PROBLEM TO WORK ON :: Search the data for the word "edges". Reproduce every line where it is found.

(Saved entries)
########################################

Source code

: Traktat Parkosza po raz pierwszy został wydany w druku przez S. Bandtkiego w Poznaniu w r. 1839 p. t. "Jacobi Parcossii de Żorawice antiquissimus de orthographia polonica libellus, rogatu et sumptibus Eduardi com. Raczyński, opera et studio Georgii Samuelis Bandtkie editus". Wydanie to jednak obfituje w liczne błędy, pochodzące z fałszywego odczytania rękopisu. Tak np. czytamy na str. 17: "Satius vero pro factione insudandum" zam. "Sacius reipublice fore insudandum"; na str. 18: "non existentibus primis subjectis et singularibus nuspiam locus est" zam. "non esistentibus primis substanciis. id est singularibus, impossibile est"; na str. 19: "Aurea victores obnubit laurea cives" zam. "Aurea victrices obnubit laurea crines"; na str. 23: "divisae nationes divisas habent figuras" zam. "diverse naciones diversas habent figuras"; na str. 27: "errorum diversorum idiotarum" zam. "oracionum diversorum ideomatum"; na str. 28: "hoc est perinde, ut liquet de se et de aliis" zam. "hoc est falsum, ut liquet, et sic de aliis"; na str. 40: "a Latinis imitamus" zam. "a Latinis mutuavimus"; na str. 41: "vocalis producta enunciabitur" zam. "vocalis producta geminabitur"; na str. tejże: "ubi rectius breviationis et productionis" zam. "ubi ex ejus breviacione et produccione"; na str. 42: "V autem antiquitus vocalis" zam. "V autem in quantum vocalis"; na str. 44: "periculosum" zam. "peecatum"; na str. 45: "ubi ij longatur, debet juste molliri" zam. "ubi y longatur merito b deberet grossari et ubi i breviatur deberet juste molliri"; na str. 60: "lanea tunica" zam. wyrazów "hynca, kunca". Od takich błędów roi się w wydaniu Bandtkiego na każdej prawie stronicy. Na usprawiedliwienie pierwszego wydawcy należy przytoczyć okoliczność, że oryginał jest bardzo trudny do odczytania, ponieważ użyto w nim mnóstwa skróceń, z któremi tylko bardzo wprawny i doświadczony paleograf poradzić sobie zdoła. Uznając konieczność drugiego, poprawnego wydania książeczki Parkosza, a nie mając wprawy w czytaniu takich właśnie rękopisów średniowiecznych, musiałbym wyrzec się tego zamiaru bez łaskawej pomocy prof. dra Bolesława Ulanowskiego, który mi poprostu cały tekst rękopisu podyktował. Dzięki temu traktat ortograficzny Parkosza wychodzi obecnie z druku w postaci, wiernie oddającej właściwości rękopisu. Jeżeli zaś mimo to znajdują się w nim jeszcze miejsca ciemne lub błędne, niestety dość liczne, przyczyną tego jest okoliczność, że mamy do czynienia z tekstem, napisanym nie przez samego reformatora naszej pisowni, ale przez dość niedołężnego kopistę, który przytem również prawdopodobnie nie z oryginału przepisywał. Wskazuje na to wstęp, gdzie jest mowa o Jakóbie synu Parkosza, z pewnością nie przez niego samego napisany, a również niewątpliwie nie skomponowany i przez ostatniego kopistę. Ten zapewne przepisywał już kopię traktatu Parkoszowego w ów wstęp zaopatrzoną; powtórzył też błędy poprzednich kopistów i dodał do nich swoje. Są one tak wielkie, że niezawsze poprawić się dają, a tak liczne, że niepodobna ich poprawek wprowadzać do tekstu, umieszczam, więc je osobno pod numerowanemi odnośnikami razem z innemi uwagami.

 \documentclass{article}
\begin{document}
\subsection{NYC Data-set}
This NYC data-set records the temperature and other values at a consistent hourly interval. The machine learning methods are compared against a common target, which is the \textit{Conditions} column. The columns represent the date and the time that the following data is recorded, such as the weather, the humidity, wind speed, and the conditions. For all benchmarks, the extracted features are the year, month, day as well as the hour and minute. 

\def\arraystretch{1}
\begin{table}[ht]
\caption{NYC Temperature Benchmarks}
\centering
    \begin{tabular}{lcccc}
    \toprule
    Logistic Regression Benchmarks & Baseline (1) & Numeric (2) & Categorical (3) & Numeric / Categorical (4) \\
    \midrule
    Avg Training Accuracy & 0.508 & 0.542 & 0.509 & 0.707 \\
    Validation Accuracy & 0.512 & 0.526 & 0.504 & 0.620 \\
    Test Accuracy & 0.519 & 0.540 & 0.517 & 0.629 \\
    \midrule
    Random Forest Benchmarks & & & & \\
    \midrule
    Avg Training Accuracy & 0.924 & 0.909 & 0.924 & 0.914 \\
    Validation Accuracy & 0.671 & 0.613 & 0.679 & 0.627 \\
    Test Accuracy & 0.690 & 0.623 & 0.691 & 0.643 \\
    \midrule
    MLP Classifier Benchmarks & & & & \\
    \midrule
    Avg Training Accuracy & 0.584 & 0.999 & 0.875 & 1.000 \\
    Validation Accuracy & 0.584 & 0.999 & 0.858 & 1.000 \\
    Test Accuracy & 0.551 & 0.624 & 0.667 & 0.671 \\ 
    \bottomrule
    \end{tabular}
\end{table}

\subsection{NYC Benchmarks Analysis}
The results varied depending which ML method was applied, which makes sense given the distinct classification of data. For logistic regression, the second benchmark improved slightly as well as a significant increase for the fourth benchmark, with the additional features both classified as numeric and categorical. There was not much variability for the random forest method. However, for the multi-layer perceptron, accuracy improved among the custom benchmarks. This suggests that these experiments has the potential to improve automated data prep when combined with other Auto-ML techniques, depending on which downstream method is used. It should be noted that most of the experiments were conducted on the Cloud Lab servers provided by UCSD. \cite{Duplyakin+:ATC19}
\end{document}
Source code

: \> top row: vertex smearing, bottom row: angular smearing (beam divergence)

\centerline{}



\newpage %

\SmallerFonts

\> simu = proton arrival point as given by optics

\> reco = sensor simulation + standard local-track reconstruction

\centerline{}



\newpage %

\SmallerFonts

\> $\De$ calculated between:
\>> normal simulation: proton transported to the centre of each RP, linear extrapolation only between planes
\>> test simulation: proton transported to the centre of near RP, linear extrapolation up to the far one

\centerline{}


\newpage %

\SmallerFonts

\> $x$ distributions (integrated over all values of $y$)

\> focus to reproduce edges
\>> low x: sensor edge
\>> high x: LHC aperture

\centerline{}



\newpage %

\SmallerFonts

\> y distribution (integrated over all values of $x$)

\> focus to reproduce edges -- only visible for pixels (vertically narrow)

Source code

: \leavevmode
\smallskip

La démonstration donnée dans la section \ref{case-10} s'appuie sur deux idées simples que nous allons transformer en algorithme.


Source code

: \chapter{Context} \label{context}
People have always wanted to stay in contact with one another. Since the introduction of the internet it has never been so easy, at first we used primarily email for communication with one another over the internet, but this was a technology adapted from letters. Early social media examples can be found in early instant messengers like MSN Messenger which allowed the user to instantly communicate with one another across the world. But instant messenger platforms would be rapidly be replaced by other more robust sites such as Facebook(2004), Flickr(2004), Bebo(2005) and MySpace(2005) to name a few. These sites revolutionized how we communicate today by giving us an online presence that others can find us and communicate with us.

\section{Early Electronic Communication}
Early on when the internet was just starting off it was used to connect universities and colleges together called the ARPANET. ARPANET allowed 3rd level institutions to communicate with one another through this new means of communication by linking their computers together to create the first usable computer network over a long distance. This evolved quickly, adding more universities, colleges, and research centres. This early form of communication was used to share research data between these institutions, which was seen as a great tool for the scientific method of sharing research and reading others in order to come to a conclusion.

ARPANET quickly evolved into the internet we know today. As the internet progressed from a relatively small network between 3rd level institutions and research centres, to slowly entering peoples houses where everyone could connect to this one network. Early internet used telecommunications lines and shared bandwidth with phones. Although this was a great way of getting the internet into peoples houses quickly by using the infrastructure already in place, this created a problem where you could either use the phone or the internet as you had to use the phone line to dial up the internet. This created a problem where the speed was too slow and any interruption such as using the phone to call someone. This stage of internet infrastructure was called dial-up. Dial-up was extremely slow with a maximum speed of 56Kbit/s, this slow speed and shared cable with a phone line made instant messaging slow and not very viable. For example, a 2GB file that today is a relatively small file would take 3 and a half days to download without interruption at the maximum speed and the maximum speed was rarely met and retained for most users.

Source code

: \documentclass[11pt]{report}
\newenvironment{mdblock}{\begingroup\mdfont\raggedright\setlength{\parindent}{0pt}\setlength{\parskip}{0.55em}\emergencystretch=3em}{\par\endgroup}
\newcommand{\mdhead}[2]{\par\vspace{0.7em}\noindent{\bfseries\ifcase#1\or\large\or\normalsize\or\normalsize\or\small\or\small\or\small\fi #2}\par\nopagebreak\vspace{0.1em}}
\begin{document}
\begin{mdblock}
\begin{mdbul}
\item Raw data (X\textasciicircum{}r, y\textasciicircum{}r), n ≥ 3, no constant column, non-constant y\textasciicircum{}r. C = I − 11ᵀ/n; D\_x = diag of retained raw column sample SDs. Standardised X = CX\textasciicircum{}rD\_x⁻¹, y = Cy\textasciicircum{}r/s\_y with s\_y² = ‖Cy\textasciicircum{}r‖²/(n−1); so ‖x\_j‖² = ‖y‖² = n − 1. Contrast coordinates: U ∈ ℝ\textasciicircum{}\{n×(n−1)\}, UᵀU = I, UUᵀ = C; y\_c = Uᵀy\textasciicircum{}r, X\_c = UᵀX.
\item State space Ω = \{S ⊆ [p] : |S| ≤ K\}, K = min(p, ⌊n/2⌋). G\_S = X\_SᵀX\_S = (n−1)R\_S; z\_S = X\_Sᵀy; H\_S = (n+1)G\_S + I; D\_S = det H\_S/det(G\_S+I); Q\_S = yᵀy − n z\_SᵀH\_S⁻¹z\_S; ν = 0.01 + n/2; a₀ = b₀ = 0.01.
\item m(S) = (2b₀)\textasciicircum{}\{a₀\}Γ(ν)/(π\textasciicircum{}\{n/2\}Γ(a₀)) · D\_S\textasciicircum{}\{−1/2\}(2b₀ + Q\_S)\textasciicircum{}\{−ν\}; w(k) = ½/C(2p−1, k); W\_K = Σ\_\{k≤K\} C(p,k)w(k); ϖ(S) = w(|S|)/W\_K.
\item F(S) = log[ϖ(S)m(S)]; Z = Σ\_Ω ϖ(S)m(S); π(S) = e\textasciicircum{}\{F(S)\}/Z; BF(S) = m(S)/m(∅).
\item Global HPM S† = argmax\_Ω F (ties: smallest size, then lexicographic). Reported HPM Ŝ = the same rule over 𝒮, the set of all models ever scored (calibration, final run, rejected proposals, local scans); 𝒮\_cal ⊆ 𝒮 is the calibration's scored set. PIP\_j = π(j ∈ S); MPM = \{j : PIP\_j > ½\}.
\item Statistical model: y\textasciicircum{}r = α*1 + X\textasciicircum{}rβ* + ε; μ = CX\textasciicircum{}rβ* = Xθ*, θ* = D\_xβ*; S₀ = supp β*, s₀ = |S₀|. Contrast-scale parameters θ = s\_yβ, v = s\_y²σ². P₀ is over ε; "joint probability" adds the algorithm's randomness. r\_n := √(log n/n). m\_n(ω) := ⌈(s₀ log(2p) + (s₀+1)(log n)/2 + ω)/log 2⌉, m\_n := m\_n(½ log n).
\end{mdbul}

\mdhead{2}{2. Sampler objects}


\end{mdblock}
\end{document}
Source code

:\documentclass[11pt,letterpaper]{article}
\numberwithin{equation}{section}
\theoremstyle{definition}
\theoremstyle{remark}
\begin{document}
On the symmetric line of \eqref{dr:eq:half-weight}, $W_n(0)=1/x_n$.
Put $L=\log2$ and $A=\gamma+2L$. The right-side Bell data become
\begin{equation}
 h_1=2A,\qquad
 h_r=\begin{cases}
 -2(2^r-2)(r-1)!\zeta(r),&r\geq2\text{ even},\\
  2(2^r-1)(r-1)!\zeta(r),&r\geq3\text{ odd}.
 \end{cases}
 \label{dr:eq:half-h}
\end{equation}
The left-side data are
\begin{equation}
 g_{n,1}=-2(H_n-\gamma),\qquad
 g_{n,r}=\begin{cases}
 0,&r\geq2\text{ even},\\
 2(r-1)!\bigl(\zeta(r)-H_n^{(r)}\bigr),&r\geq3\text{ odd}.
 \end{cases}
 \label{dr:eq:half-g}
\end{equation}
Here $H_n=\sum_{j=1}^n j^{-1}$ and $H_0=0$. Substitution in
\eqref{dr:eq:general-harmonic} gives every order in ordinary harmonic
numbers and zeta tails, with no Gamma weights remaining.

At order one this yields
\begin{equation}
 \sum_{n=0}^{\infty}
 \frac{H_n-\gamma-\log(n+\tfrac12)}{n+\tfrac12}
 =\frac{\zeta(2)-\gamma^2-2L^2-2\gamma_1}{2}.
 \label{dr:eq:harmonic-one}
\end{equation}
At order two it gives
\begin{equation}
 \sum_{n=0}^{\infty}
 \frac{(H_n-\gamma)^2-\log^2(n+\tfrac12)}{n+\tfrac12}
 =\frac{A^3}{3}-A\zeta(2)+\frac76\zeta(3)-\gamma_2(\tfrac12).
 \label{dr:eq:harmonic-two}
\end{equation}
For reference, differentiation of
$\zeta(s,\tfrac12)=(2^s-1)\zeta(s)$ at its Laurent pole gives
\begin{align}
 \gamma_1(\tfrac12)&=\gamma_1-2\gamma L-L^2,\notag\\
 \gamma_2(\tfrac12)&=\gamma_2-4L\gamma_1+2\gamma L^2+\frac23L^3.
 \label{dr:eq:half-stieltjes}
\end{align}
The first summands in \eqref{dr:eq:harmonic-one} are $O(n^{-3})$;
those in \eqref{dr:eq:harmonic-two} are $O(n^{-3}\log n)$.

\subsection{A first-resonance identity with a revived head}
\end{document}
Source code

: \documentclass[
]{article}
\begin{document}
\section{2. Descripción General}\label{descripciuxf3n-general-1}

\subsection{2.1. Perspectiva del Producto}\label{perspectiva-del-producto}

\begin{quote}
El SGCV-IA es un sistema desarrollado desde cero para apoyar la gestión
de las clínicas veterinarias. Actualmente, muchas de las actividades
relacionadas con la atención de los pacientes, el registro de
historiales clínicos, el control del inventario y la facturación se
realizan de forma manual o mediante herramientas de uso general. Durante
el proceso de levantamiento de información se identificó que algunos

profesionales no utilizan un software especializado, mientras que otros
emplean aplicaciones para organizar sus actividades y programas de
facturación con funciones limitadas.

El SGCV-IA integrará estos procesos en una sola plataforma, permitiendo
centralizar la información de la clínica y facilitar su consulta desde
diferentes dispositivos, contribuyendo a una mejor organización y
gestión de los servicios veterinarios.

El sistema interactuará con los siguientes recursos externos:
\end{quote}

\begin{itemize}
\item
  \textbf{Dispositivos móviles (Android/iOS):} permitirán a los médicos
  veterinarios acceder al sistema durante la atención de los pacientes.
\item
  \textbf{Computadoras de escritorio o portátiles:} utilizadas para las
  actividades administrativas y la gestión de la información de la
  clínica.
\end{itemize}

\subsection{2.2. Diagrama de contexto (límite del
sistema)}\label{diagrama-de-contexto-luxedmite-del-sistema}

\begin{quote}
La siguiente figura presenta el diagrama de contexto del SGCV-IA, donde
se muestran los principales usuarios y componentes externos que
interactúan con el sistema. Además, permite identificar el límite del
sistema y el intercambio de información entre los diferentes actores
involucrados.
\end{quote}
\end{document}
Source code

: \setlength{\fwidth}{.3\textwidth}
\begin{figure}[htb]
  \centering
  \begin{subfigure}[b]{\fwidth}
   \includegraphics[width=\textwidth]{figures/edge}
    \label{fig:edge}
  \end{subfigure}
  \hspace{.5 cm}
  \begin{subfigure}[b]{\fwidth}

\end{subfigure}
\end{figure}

########################################

ANSWER TO THIS TASK ::
\> focus to reproduce edges
\> focus to reproduce edges -- only visible for pixels (vertically narrow)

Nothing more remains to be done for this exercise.